- WORK TO COMPLETE: Retype each entry exactly. Skip any pictures.

- THE DATA:
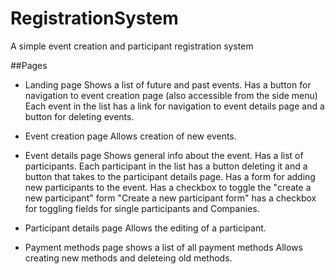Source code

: # RegistrationSystem
A simple event creation and participant registration system

##Pages
- Landing page
  Shows a list of future and past events.
  Has a button for navigation to event creation page (also accessible from the side menu)
  Each event in the list has a link for navigation to event details page and a button for deleting events.
  
- Event creation page
  Allows creation of new events.
  
- Event details page
  Shows general info about the event.
  Has a list of participants.
  Each participant in the list has a button deleting it and a button that takes to the participant details page.
  Has a form for adding new participants to the event. 
  Has a checkbox to toggle the "create a new participant" form
  "Create a new participant form" has a checkbox for toggling fields for single participants and Companies.
  
- Participant details page
  Allows the editing of a participant.
  
- Payment methods page
  shows a list of all payment methods
  Allows creating new methods and deleteing old methods.
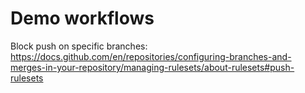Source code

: # Demo workflows

Block push on specific branches: https://docs.github.com/en/repositories/configuring-branches-and-merges-in-your-repository/managing-rulesets/about-rulesets#push-rulesets
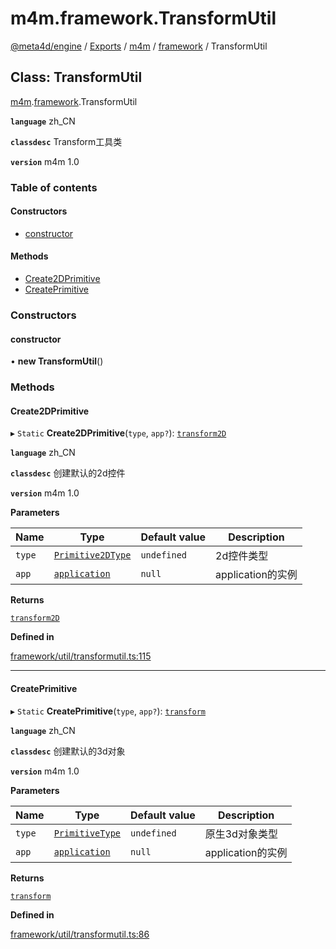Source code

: # m4m.framework.TransformUtil

[@meta4d/engine](../) / [Exports](../modules/) / [m4m](../modules/m4m.md) / [framework](../modules/m4m.framework.md) / TransformUtil

## Class: TransformUtil

[m4m](../modules/m4m.md).[framework](../modules/m4m.framework.md).TransformUtil

**`language`** zh\_CN

**`classdesc`** Transform工具类

**`version`** m4m 1.0

### Table of contents

#### Constructors

* [constructor](m4m.framework.TransformUtil.md#constructor)

#### Methods

* [Create2DPrimitive](m4m.framework.TransformUtil.md#create2dprimitive)
* [CreatePrimitive](m4m.framework.TransformUtil.md#createprimitive)

### Constructors

#### constructor

• **new TransformUtil**()

### Methods

#### Create2DPrimitive

▸ `Static` **Create2DPrimitive**(`type`, `app?`): [`transform2D`](m4m.framework.transform2D.md)

**`language`** zh\_CN

**`classdesc`** 创建默认的2d控件

**`version`** m4m 1.0

**Parameters**

| Name   | Type                                                           | Default value | Description    |
| ------ | -------------------------------------------------------------- | ------------- | -------------- |
| `type` | [`Primitive2DType`](../enums/m4m.framework.Primitive2DType.md) | `undefined`   | 2d控件类型         |
| `app`  | [`application`](m4m.framework.application.md)                  | `null`        | application的实例 |

**Returns**

[`transform2D`](m4m.framework.transform2D.md)

**Defined in**

[framework/util/transformutil.ts:115](https://github.com/meta4d-me/meta4d-engine/blob/cf6bfe6/src/framework/util/transformutil.ts#L115)

***

#### CreatePrimitive

▸ `Static` **CreatePrimitive**(`type`, `app?`): [`transform`](m4m.framework.transform.md)

**`language`** zh\_CN

**`classdesc`** 创建默认的3d对象

**`version`** m4m 1.0

**Parameters**

| Name   | Type                                                       | Default value | Description    |
| ------ | ---------------------------------------------------------- | ------------- | -------------- |
| `type` | [`PrimitiveType`](../enums/m4m.framework.PrimitiveType.md) | `undefined`   | 原生3d对象类型       |
| `app`  | [`application`](m4m.framework.application.md)              | `null`        | application的实例 |

**Returns**

[`transform`](m4m.framework.transform.md)

**Defined in**

[framework/util/transformutil.ts:86](https://github.com/meta4d-me/meta4d-engine/blob/cf6bfe6/src/framework/util/transformutil.ts#L86)
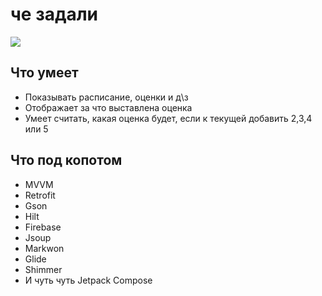 # че задали
![](https://github.com/mezhendosina/che-zadali-app/assets/80736171/391b3306-71dd-42c6-a38d-1d32adb0a56d)

## Что умеет
- Показывать расписание, оценки и д\з
- Отображает за что выставлена оценка
- Умеет считать, какая оценка будет, если к текущей добавить 2,3,4 или 5

## Что под копотом
- MVVM
- Retrofit
- Gson
- Hilt
- Firebase
- Jsoup
- Markwon
- Glide
- Shimmer
- И чуть чуть Jetpack Compose
  
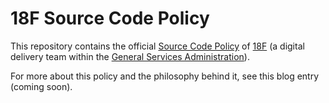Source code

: # 18F Source Code Policy

This repository contains the official [Source Code Policy](18f-source-code-policy.md) of [18F](https://18f.gsa.gov/) (a digital delivery team within the [General Services Administration](https://gsa.gov)).

For more about this policy and the philosophy behind it, see this blog entry (coming soon).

- ANSWER TO THIS PROBLEM:
Source code

: # RegistrationSystem
A simple event creation and participant registration system

##Pages
- Landing page
  Shows a list of future and past events.
  Has a button for navigation to event creation page (also accessible from the side menu)
  Each event in the list has a link for navigation to event details page and a button for deleting events.
  
- Event creation page
  Allows creation of new events.
  
- Event details page
  Shows general info about the event.
  Has a list of participants.
  Each participant in the list has a button deleting it and a button that takes to the participant details page.
  Has a form for adding new participants to the event. 
  Has a checkbox to toggle the "create a new participant" form
  "Create a new participant form" has a checkbox for toggling fields for single participants and Companies.
  
- Participant details page
  Allows the editing of a participant.
  
- Payment methods page
  shows a list of all payment methods
  Allows creating new methods and deleteing old methods.
Source code

: # Demo workflows

Block push on specific branches: https://docs.github.com/en/repositories/configuring-branches-and-merges-in-your-repository/managing-rulesets/about-rulesets#push-rulesets
Source code

: # m4m.framework.TransformUtil

[@meta4d/engine](../) / [Exports](../modules/) / [m4m](../modules/m4m.md) / [framework](../modules/m4m.framework.md) / TransformUtil

## Class: TransformUtil

[m4m](../modules/m4m.md).[framework](../modules/m4m.framework.md).TransformUtil

**`language`** zh\_CN

**`classdesc`** Transform工具类

**`version`** m4m 1.0

### Table of contents

#### Constructors

* [constructor](m4m.framework.TransformUtil.md#constructor)

#### Methods

* [Create2DPrimitive](m4m.framework.TransformUtil.md#create2dprimitive)
* [CreatePrimitive](m4m.framework.TransformUtil.md#createprimitive)

### Constructors

#### constructor

• **new TransformUtil**()

### Methods

#### Create2DPrimitive

▸ `Static` **Create2DPrimitive**(`type`, `app?`): [`transform2D`](m4m.framework.transform2D.md)

**`language`** zh\_CN

**`classdesc`** 创建默认的2d控件

**`version`** m4m 1.0

**Parameters**

| Name   | Type                                                           | Default value | Description    |
| ------ | -------------------------------------------------------------- | ------------- | -------------- |
| `type` | [`Primitive2DType`](../enums/m4m.framework.Primitive2DType.md) | `undefined`   | 2d控件类型         |
| `app`  | [`application`](m4m.framework.application.md)                  | `null`        | application的实例 |

**Returns**

[`transform2D`](m4m.framework.transform2D.md)

**Defined in**

[framework/util/transformutil.ts:115](https://github.com/meta4d-me/meta4d-engine/blob/cf6bfe6/src/framework/util/transformutil.ts#L115)

***

#### CreatePrimitive

▸ `Static` **CreatePrimitive**(`type`, `app?`): [`transform`](m4m.framework.transform.md)

**`language`** zh\_CN

**`classdesc`** 创建默认的3d对象

**`version`** m4m 1.0

**Parameters**

| Name   | Type                                                       | Default value | Description    |
| ------ | ---------------------------------------------------------- | ------------- | -------------- |
| `type` | [`PrimitiveType`](../enums/m4m.framework.PrimitiveType.md) | `undefined`   | 原生3d对象类型       |
| `app`  | [`application`](m4m.framework.application.md)              | `null`        | application的实例 |

**Returns**

[`transform`](m4m.framework.transform.md)

**Defined in**

[framework/util/transformutil.ts:86](https://github.com/meta4d-me/meta4d-engine/blob/cf6bfe6/src/framework/util/transformutil.ts#L86)
 # че задали
![](https://github.com/mezhendosina/che-zadali-app/assets/80736171/391b3306-71dd-42c6-a38d-1d32adb0a56d)

## Что умеет
- Показывать расписание, оценки и д\з
- Отображает за что выставлена оценка
- Умеет считать, какая оценка будет, если к текущей добавить 2,3,4 или 5

## Что под копотом
- MVVM
- Retrofit
- Gson
- Hilt
- Firebase
- Jsoup
- Markwon
- Glide
- Shimmer
- И чуть чуть Jetpack Compose
  
Source code

: # 18F Source Code Policy

This repository contains the official [Source Code Policy](18f-source-code-policy.md) of [18F](https://18f.gsa.gov/) (a digital delivery team within the [General Services Administration](https://gsa.gov)).

For more about this policy and the philosophy behind it, see this blog entry (coming soon).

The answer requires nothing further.